Dataset items:
__________________________________________________
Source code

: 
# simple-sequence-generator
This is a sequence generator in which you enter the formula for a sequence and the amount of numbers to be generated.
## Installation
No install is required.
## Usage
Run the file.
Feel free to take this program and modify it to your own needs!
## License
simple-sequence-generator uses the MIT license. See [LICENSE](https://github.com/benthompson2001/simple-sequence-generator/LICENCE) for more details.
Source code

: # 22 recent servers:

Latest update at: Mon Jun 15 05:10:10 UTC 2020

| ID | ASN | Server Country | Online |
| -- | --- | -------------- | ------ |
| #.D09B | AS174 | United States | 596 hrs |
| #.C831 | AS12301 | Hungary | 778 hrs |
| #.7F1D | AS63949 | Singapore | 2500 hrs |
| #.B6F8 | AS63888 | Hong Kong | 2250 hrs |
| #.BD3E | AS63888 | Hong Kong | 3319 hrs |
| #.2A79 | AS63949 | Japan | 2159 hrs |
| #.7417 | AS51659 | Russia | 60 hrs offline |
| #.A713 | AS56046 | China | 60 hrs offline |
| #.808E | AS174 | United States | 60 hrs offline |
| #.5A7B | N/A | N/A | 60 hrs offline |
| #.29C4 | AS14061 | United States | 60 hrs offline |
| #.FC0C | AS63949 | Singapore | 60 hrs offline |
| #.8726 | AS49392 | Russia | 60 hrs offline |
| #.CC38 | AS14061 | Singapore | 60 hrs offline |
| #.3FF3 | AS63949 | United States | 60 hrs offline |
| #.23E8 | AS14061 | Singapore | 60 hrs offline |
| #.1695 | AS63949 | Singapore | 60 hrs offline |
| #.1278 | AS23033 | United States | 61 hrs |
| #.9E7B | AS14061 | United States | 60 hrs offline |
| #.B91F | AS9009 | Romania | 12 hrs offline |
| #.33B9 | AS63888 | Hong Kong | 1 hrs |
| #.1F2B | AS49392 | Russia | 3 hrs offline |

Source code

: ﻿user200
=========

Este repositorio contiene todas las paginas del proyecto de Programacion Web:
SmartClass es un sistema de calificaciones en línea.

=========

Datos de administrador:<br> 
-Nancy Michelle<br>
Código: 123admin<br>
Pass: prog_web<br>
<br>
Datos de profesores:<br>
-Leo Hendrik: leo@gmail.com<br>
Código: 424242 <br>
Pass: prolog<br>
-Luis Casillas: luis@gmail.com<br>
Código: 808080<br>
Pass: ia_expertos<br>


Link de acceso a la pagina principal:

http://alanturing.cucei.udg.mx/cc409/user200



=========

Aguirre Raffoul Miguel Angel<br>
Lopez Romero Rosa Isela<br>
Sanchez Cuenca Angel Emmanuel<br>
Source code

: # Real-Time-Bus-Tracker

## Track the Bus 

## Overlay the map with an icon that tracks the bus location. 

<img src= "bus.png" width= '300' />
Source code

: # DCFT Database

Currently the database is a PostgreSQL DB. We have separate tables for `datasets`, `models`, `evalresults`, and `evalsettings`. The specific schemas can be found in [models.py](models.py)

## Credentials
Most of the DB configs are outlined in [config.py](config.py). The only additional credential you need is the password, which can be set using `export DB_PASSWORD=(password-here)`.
__________________________________________________
What you have to do: From the records above, pull every line that has the string "simple" and copy it.

Task result:
# simple-sequence-generator
simple-sequence-generator uses the MIT license. See [LICENSE](https://github.com/benthompson2001/simple-sequence-generator/LICENCE) for more details.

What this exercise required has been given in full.